───── DATA PROVIDED ─────
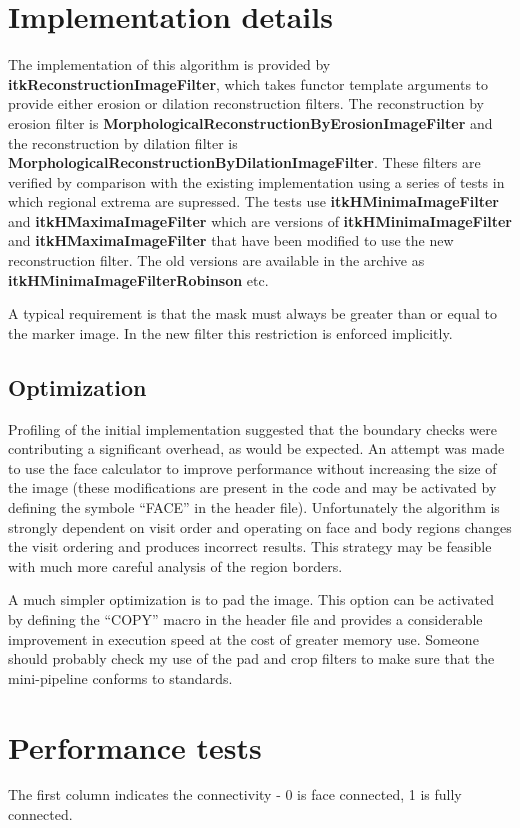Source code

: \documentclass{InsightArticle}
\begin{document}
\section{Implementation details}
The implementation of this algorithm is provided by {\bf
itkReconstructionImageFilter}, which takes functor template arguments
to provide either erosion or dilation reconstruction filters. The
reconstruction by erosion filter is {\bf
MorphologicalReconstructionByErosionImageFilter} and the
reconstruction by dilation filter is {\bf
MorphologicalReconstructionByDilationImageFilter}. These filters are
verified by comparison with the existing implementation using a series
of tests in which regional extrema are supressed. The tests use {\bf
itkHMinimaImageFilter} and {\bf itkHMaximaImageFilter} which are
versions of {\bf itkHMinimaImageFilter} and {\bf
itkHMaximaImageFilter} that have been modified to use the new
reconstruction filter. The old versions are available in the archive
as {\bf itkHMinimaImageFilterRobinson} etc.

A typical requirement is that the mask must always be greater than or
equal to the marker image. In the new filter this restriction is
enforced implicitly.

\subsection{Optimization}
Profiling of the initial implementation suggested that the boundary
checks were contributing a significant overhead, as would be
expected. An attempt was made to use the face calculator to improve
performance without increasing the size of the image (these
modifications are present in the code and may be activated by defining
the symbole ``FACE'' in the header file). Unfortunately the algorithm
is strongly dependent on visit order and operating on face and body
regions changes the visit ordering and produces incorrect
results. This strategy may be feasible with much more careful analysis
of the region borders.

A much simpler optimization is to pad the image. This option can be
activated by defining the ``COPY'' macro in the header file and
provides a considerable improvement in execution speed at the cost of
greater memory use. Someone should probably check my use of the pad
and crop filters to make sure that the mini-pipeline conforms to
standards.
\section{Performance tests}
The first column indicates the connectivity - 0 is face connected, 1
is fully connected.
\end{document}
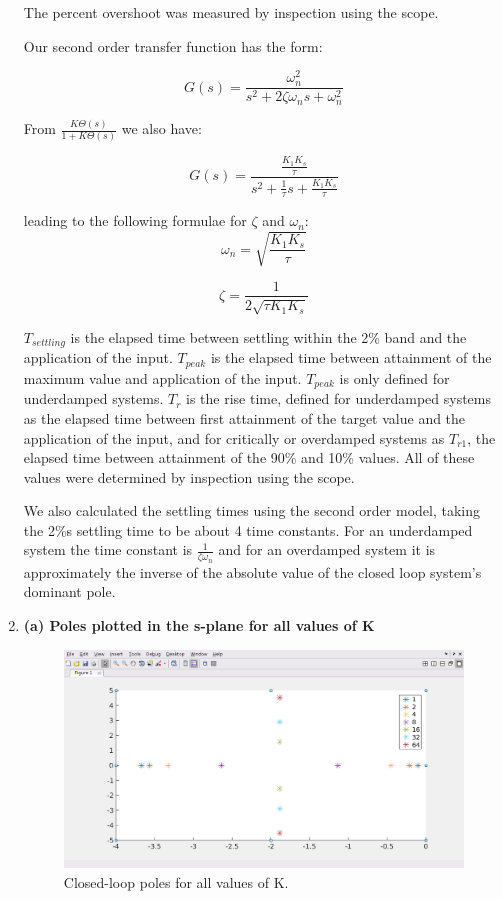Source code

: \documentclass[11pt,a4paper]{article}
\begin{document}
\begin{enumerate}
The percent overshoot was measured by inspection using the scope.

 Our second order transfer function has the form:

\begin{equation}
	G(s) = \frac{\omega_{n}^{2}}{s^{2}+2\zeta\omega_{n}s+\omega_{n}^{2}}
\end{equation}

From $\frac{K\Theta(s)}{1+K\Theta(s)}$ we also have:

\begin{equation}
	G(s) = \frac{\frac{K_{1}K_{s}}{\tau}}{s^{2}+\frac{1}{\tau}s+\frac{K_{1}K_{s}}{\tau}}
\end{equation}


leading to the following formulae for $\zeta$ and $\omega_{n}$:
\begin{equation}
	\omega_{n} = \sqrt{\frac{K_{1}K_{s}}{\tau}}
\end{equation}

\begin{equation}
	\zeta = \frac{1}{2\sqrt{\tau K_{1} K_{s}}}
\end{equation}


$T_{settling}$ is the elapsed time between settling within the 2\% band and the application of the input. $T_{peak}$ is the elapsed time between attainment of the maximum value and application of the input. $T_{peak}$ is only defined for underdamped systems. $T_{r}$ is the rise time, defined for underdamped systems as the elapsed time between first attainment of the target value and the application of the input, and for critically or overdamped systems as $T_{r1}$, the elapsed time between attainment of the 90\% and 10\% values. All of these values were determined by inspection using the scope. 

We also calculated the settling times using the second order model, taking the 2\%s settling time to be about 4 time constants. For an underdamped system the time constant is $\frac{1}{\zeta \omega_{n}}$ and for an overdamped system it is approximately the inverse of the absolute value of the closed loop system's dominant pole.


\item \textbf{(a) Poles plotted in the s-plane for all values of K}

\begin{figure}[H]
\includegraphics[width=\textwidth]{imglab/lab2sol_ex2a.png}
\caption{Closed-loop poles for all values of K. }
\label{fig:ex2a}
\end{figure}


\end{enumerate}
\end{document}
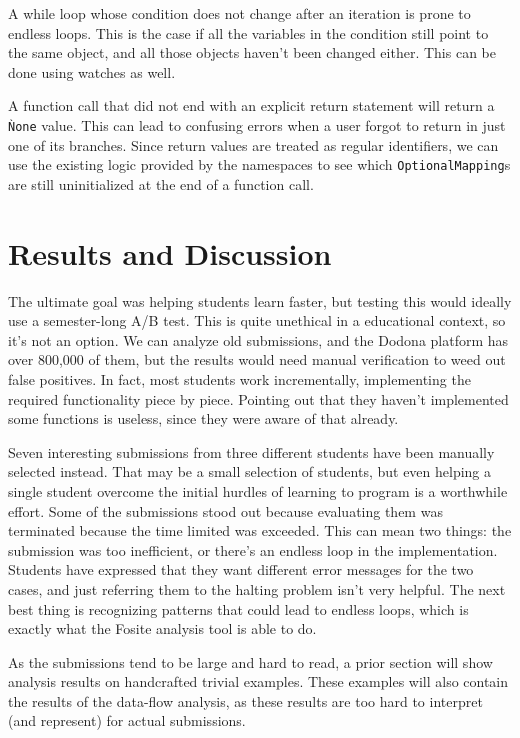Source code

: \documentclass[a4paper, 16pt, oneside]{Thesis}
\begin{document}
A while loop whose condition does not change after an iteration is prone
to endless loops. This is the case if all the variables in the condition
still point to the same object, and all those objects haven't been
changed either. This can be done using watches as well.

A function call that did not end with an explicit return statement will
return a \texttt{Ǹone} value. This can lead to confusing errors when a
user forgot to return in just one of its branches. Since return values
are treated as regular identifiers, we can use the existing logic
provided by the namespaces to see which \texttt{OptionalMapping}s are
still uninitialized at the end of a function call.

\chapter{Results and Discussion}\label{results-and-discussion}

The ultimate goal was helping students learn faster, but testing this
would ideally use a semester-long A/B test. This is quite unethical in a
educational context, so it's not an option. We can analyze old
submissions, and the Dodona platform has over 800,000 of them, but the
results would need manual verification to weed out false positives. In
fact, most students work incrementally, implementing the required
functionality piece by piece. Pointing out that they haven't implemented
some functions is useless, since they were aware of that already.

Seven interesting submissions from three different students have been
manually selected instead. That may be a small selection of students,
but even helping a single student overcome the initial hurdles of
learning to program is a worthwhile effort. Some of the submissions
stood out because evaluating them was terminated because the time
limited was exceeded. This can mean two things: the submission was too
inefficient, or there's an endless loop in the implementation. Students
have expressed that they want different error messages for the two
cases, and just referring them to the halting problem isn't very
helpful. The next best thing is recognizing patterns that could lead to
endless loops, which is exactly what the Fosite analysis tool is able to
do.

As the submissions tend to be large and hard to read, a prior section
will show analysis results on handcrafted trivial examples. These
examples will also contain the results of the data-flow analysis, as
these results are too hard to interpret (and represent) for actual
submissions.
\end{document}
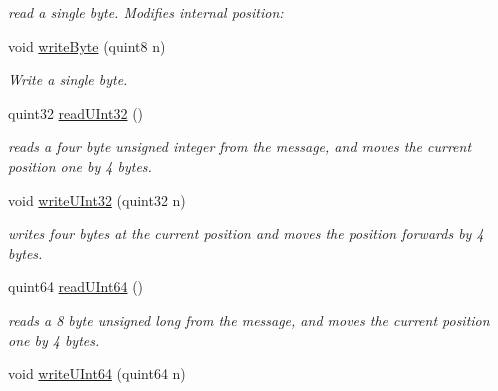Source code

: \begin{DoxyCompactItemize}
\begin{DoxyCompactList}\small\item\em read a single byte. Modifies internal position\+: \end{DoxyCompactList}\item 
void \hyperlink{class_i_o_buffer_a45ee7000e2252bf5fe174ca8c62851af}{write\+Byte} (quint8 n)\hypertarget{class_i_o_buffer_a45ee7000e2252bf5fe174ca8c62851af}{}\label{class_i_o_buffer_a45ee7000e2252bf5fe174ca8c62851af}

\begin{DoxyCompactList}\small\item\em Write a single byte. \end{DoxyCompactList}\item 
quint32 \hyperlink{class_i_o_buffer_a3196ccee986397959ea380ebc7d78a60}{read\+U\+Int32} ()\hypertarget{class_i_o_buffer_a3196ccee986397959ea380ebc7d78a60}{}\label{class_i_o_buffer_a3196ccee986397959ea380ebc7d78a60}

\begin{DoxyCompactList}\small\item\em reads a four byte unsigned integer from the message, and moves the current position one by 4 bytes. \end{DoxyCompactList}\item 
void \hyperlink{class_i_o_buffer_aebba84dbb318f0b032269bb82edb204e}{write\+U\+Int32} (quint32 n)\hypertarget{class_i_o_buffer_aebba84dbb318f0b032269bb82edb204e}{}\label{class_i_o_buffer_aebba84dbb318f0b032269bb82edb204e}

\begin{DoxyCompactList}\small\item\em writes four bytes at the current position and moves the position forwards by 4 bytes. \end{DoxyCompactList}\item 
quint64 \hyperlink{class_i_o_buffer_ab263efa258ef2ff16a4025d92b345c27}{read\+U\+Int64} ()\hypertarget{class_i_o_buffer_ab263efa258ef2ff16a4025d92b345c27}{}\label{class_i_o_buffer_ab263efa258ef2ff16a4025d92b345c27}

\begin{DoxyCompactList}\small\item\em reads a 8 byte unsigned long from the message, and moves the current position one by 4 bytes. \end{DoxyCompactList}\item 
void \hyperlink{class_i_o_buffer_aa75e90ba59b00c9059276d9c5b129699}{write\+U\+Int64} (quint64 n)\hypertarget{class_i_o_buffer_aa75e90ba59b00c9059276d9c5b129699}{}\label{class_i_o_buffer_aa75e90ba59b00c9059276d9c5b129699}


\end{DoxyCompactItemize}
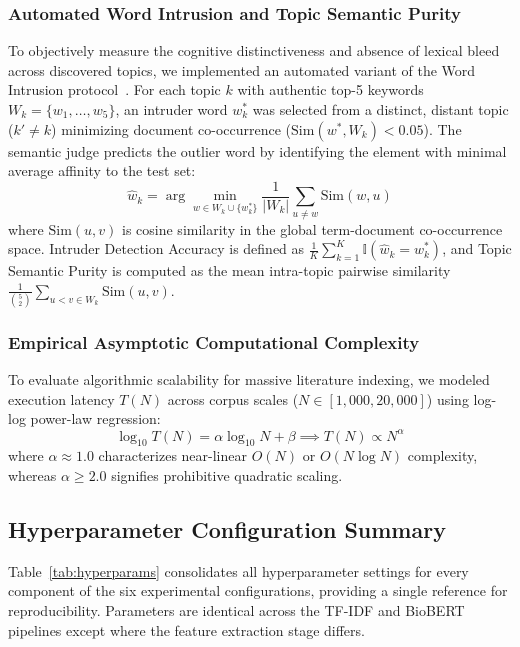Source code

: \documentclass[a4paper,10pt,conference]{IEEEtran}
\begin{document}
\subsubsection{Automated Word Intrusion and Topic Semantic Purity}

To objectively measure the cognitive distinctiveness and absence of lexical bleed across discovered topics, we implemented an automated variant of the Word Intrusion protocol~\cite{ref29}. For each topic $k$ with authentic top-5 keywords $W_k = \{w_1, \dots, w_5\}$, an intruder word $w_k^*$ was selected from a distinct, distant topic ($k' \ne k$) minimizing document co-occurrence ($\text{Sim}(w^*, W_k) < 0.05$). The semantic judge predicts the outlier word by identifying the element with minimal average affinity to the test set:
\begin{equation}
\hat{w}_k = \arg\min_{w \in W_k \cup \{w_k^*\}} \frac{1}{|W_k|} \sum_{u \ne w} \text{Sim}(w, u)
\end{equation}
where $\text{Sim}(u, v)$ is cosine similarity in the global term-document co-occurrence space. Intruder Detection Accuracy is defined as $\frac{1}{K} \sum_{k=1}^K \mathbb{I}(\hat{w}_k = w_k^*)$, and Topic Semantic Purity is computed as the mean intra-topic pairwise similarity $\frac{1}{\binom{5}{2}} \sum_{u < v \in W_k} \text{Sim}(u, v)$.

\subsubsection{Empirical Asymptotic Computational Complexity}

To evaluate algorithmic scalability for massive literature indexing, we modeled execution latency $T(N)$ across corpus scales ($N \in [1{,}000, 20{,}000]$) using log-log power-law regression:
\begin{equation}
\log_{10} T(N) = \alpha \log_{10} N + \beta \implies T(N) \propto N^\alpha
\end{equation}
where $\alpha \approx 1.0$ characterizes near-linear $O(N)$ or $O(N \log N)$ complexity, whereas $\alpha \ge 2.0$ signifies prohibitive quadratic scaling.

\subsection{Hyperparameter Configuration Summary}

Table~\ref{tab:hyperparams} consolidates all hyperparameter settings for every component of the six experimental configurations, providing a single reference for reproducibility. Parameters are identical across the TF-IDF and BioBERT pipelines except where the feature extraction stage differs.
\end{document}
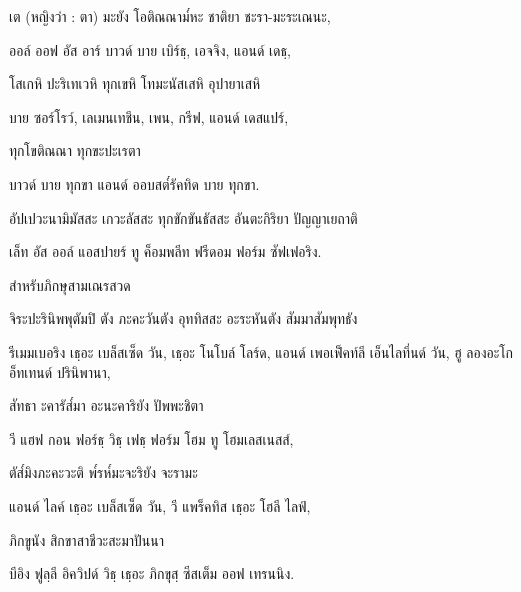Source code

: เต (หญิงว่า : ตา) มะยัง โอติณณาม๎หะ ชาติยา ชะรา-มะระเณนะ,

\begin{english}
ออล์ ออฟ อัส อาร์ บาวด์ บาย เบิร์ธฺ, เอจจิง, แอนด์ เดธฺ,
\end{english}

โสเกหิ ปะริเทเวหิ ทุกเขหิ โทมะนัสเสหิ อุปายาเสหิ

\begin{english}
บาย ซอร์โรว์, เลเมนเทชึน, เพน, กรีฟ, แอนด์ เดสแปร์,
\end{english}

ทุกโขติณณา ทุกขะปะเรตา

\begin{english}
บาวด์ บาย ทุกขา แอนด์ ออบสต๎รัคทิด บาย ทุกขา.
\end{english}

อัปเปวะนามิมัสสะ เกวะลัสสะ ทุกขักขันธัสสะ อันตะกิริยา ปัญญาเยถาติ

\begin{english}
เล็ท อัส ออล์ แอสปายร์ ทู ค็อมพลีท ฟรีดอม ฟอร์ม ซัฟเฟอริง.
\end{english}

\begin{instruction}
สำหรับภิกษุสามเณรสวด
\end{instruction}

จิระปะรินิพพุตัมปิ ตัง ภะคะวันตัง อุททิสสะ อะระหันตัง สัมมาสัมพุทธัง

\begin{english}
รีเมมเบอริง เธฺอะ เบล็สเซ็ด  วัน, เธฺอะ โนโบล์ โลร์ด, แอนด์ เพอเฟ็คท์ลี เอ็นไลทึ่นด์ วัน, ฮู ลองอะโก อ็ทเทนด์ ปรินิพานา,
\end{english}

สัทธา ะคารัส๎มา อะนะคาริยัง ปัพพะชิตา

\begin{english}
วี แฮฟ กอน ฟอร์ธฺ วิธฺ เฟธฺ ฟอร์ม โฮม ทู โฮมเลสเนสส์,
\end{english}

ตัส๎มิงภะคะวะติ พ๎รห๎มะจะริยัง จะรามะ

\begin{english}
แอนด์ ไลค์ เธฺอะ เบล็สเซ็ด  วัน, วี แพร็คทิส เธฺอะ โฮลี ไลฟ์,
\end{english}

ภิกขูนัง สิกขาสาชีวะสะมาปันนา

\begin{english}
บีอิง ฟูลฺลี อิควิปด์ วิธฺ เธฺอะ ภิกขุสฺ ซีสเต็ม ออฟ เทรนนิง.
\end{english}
─────
- YOUR OBJECTIVE:
Once the line with "greater memory use." is found above, print it and every line after it through the line with "The percent overshoot", exactly. Pictures stay out.

- OUTPUT FOR THIS EXERCISE:
greater memory use. Someone should probably check my use of the pad
and crop filters to make sure that the mini-pipeline conforms to
standards.
\section{Performance tests}
The first column indicates the connectivity - 0 is face connected, 1
is fully connected.
\end{document}
Source code

: \documentclass[11pt,a4paper]{article}
\begin{document}
\begin{enumerate}
The percent overshoot was measured by inspection using the scope.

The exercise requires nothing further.